By Javier Preciado Patiño

In a few days, Argentinean farmers will start the harvest of 16,5 million hectares of soybean crop. But 10.000 of those hectares was grown with Indigo’s microbiological technology. It’s the first time that this occurs in the country.

“Farmers are saying us that they expect a great performance from this soybeans”, saiys Carlos Becco, leader of the Indigo branch in Argentina. Mr, Becco took over the local branch in August 2017, only a few weeks before the start of the growing season. “The initial target was 2.000 hectares planted with Indigosoja, the brand of our technology for soybean. But the confidence of the farmers in our proposal made that finally we targeted five times the initial acreage”, comments Becco.

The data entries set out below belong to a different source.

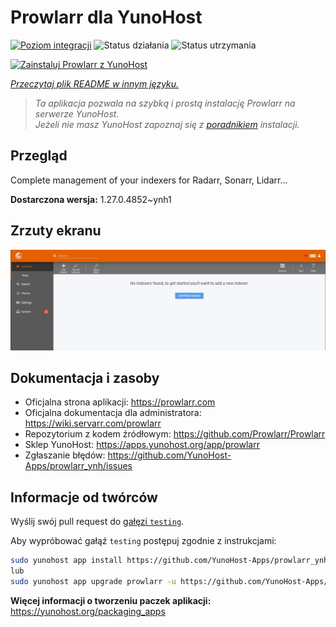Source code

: <!--
To README zostało automatycznie wygenerowane przez <https://github.com/YunoHost/apps/tree/master/tools/readme_generator>
Nie powinno być ono edytowane ręcznie.
-->

# Prowlarr dla YunoHost

[![Poziom integracji](https://apps.yunohost.org/badge/integration/prowlarr)](https://ci-apps.yunohost.org/ci/apps/prowlarr/)
![Status działania](https://apps.yunohost.org/badge/state/prowlarr)
![Status utrzymania](https://apps.yunohost.org/badge/maintained/prowlarr)

[![Zainstaluj Prowlarr z YunoHost](https://install-app.yunohost.org/install-with-yunohost.svg)](https://install-app.yunohost.org/?app=prowlarr)

*[Przeczytaj plik README w innym języku.](./ALL_README.md)*

> *Ta aplikacja pozwala na szybką i prostą instalację Prowlarr na serwerze YunoHost.*  
> *Jeżeli nie masz YunoHost zapoznaj się z [poradnikiem](https://yunohost.org/install) instalacji.*

## Przegląd

Complete management of your indexers for Radarr, Sonarr, Lidarr...

**Dostarczona wersja:** 1.27.0.4852~ynh1

## Zrzuty ekranu

![Zrzut ekranu z Prowlarr](./doc/screenshots/screenshot.jpg)

## Dokumentacja i zasoby

- Oficjalna strona aplikacji: <https://prowlarr.com>
- Oficjalna dokumentacja dla administratora: <https://wiki.servarr.com/prowlarr>
- Repozytorium z kodem źródłowym: <https://github.com/Prowlarr/Prowlarr>
- Sklep YunoHost: <https://apps.yunohost.org/app/prowlarr>
- Zgłaszanie błędów: <https://github.com/YunoHost-Apps/prowlarr_ynh/issues>

## Informacje od twórców

Wyślij swój pull request do [gałęzi `testing`](https://github.com/YunoHost-Apps/prowlarr_ynh/tree/testing).

Aby wypróbować gałąź `testing` postępuj zgodnie z instrukcjami:

```bash
sudo yunohost app install https://github.com/YunoHost-Apps/prowlarr_ynh/tree/testing --debug
lub
sudo yunohost app upgrade prowlarr -u https://github.com/YunoHost-Apps/prowlarr_ynh/tree/testing --debug
```

**Więcej informacji o tworzeniu paczek aplikacji:** <https://yunohost.org/packaging_apps>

The officer knited alliances with major Ag-tech suppliers of the country. One of the leading soy breeding company, provived the seeds and another presitigious company supplied the inoculant and fungicides. Solapa 4 (S4) was in charge to collect and analyze field data, and major farm players,  accepted to plant large plots with this soyeban, treated with a microorganism that enhanced the crop against the stress.

“The severe drought that is affecting The Pampas will stresses the performance of our technology. At the beginning of the growing season, soybean crop treated with Indigosoja showed a major performance. But the farmers know that at the end of the day the only thing that matters is yield”, remarks Mr. Becco.

But one key of the initial success of Indigo was the fact that they financed the farmers by suppyling the treated seeds until the harvest period. The company allocated a half million dollars to supply the farmers with the treated seeds.

“We hope to grow significantly by 2018/19 season, mainly soybeans”, refers Mr. Becco. Now they are launching Indigotrigo, the microbiological technology for wheat. “Last year we launched a similar technology for corn. We are expecting to know the results when the crop was harvested”, says Becco.

“We think this is the first step of an long path; we expect to have a hundred new commercial microorganism in the next years”, concludes Mr. Becco.